THE RECORDS –
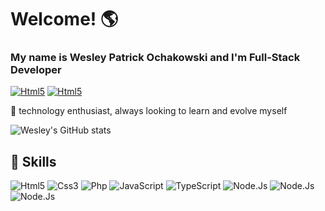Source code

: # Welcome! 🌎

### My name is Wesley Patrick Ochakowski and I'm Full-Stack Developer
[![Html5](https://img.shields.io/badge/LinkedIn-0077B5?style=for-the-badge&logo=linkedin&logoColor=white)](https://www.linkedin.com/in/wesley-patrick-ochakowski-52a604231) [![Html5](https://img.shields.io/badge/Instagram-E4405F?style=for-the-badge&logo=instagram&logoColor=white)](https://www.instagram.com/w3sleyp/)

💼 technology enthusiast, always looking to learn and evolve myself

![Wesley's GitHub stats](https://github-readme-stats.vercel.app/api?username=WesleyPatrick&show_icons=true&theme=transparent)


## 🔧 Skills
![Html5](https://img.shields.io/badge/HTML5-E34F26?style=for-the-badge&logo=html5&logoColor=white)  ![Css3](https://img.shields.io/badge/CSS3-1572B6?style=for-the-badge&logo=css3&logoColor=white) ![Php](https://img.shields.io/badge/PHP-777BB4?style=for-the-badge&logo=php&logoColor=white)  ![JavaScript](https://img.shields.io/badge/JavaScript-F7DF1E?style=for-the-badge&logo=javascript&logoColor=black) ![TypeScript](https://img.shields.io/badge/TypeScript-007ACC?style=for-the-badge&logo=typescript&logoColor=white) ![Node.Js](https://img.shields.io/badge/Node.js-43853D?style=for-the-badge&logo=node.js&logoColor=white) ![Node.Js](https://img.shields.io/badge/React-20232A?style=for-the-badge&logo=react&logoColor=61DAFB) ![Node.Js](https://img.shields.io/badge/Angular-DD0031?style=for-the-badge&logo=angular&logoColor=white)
* * *
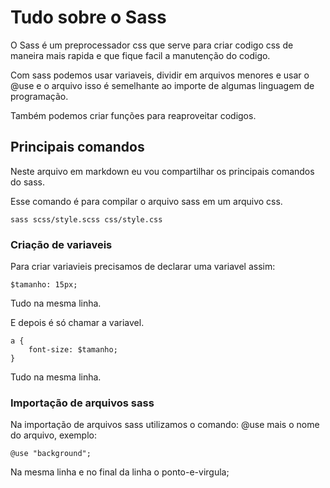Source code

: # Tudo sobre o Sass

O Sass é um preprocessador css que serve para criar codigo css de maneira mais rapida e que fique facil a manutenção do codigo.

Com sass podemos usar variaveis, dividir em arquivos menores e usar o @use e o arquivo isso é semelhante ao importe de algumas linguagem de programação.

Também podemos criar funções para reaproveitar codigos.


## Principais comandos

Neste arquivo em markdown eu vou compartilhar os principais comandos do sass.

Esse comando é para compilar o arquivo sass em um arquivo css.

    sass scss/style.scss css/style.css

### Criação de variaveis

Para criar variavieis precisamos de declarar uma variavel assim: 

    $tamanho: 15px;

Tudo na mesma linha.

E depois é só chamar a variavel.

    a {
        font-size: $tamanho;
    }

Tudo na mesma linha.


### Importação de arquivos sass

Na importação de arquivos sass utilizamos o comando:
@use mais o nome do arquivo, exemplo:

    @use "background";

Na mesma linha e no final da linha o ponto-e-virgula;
--
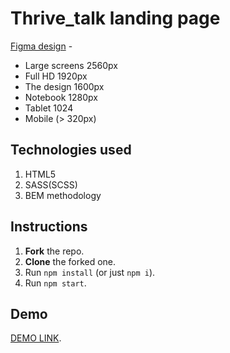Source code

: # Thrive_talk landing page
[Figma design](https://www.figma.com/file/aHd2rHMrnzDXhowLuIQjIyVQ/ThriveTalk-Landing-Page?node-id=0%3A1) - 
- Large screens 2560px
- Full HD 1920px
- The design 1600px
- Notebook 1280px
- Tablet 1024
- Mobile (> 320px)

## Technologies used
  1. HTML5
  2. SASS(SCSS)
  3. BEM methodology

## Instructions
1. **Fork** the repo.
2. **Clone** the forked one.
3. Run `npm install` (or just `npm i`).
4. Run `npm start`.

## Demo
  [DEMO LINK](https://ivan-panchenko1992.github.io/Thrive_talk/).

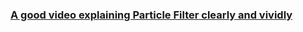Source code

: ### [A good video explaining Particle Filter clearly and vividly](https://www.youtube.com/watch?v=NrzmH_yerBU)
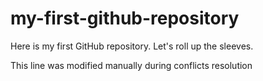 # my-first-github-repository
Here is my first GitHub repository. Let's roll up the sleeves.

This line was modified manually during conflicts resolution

YOUR INSTRUCTIONS –
If a line in the entries contains the word "mais", copy that line out.

WRITTEN SOLUTION –
O Sass é um preprocessador css que serve para criar codigo css de maneira mais rapida e que fique facil a manutenção do codigo.
@use mais o nome do arquivo, exemplo:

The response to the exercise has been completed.